更新できれば、再びイギリスに2年半滞在できるようになります。
また更新後の2年半が終わると、いよいよ「Indefinite leave to remain」と呼ばれる無期限滞在ビザ、いわゆる〝永住権〟の申請が可能になります。
永住権への道のりは人によって異なりますが、自分は「5年ルート」と呼ばれる、配偶者ビザ(2年半)→ ビザ更新(2年半)のプロセスとなっており、現在ちょうど中間地点に差し掛かったということになります。
更新に必要な英語力証明

というわけで 英国政府のホームページ をチェックすると、ビザを更新するためには英語力の証明が必要とのこと。
If you passed level A1, you’ll need to pass at least level A2……
(既に「A1」に合格していれば、今度は少なくとも「A2」に合格する必要があります)
婚約者ビザ申請の際に「A1」は取得しましたが、それ以降は受験していないため、この条件を満たすためには「A2」より上の試験に合格しなければいけません。
If you passed level A2, B1……, you can use the test result again for your application.
(もし「A2」か「B1」に合格していれば、その結果を再利用することができます)
仮に「A2」か「B1」が取得済みであれば、更新時に新たに試験を受ける必要がないというのはラクでいいですね!
A2 か、B1 か?
- IELTS Life Skills A2 – 英国のみ
- IELTS Life Skills B1 – 日本/英国で受験可能
A2 以上という条件なので、ここはより簡単で且つイギリスでしか受験できない〝レアな〟「A2」を受験してみたいのですが、実は多くの受験者がこの段階で「B1」を選択するのだそう。
一体、その理由は何なのでしょう?
B1 が好まれるワケ
「A2」を飛ばして「B1」を受ける理由……それは 時間 と お金 を節約できるからです。
ビザ申請要件をもう一度よく読んでみると、こんなことが書かれていました。


↓
If you have a B1, B2, C1 or C2 level qualification, you may be able to use it after it has run out if…you’re applying to settle in the UK.
(仮に B1, B2, C1, C2 の証明書を取得しているのであれば、有効期限が切れていたとしても定住ビザを申請するために使用できる可能性があります)
なるほど、どうやらより高いレベルに既に合格していれば、その結果を申請に利用できるということなんですね。
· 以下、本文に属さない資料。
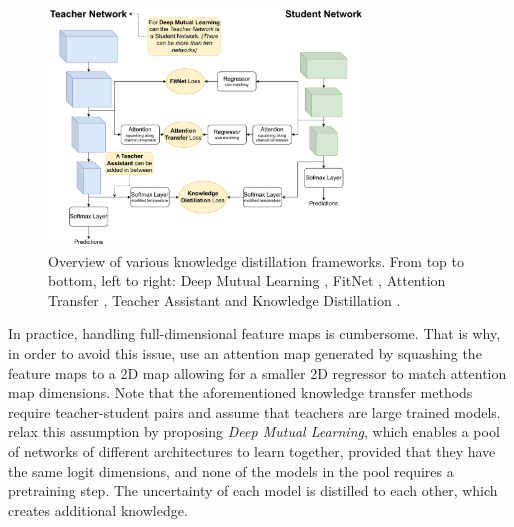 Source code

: \begin{figure}[htbp]
    \centering
    \includegraphics[width=0.75\textwidth]{chapter_sota/assets/kd_frameworks.pdf}
    \caption{Overview of various knowledge distillation frameworks. From top to
    bottom, left to right: Deep Mutual Learning
    \cite{DBLP:conf/cvpr/ZhangXHL18}, FitNet
    \cite{DBLP:journals/corr/RomeroBKCGB14}, Attention Transfer
    \cite{DBLP:conf/iclr/ZagoruykoK17}, Teacher Assistant
    \cite{DBLP:conf/aaai/MirzadehFLLMG20} and Knowledge Distillation
    \cite{DBLP:journals/corr/HintonVD15}.}
    \label{fig:sota:kd_frameworks}
\end{figure}

In practice, handling full-dimensional feature maps is cumbersome. That is why,
in order to avoid this issue, \cite{DBLP:conf/iclr/ZagoruykoK17} use an
attention map generated by squashing the feature maps to a 2D map allowing for a
smaller 2D regressor to match attention map dimensions. Note that the
aforementioned knowledge transfer methods require teacher-student pairs and
assume that teachers are large trained models. \cite{DBLP:conf/cvpr/ZhangXHL18}
relax this assumption by proposing \emph{Deep Mutual Learning}, which enables a pool
of networks of different architectures to learn together, provided that they
have the same logit dimensions, and none of the models in the pool requires a
pretraining step. The uncertainty of each model is distilled to each other,
which creates additional knowledge.\\

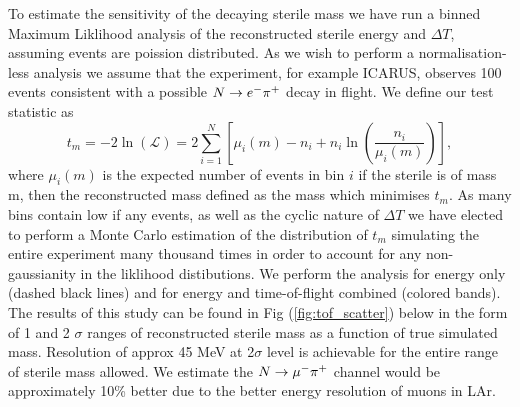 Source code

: \documentclass[11pt, a4paper]{article}
\def\ster{\ensuremath N}
\begin{document}
To estimate the sensitivity of the decaying sterile mass we have run a binned
Maximum Liklihood analysis of the reconstructed sterile energy and $\Delta T$,
assuming events are poission distributed. As we wish to perform a
normalisation-less analysis we assume that the experiment, for example ICARUS,
observes 100 events consistent with a possible $\ster\rightarrow e^- \pi^+$
decay in flight. We define our test statistic as \cite{Agashe:2014kda} \[ t_m =
-2 \ln \left(\mathcal{L}\right) =  2 \sum_{i=1}^N \left[ \mu_i(m)-n_i +n_i
\ln(\frac{n_i}{\mu_i(m)})  \right], \] where $\mu_i(m)$ is the expected number
of events in bin $i$ if the sterile is of mass m, then the reconstructed mass
defined as the mass which minimises $t_m$. As many bins contain low if any
events, as well as the cyclic nature of $\Delta T$ we have elected to perform a
Monte Carlo estimation of the distribution of $t_m$ simulating the entire
experiment many thousand times in order to account for any non-gaussianity in
the liklihood distibutions. We perform the analysis for energy only (dashed
black lines) and for energy and time-of-flight combined (colored bands). The
results of this study can be found in Fig (\ref{fig:tof_scatter}) below in the
form of 1 and 2 $\sigma$ ranges of reconstructed sterile mass as a function of
true simulated mass. Resolution of approx 45 MeV at 2$\sigma$ level is
achievable for the entire range of sterile mass allowed. We estimate the
$\ster\rightarrow \mu^- \pi^+$ channel would be approximately 10\% better due
to the better energy resolution of muons in LAr.  
\end{document}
Settle in the UK = Indefinite leave to remain(永住権)
つまり、「B1」をさっさと取得取っておけば、その後の永住権申請の際に(期限が切れていたとしても)新たに試験を受験する必要はなく、テスト結果を再利用できるということだったんです!
IELTS Life Skills の受験料はレベルに関係なく一律なので、「A2」を飛ばして「B1」を受験する人が多いのは、後の永住権申請を見越して「時間」と「お金」を節約したいと考える人が多いから、ということだったんですね!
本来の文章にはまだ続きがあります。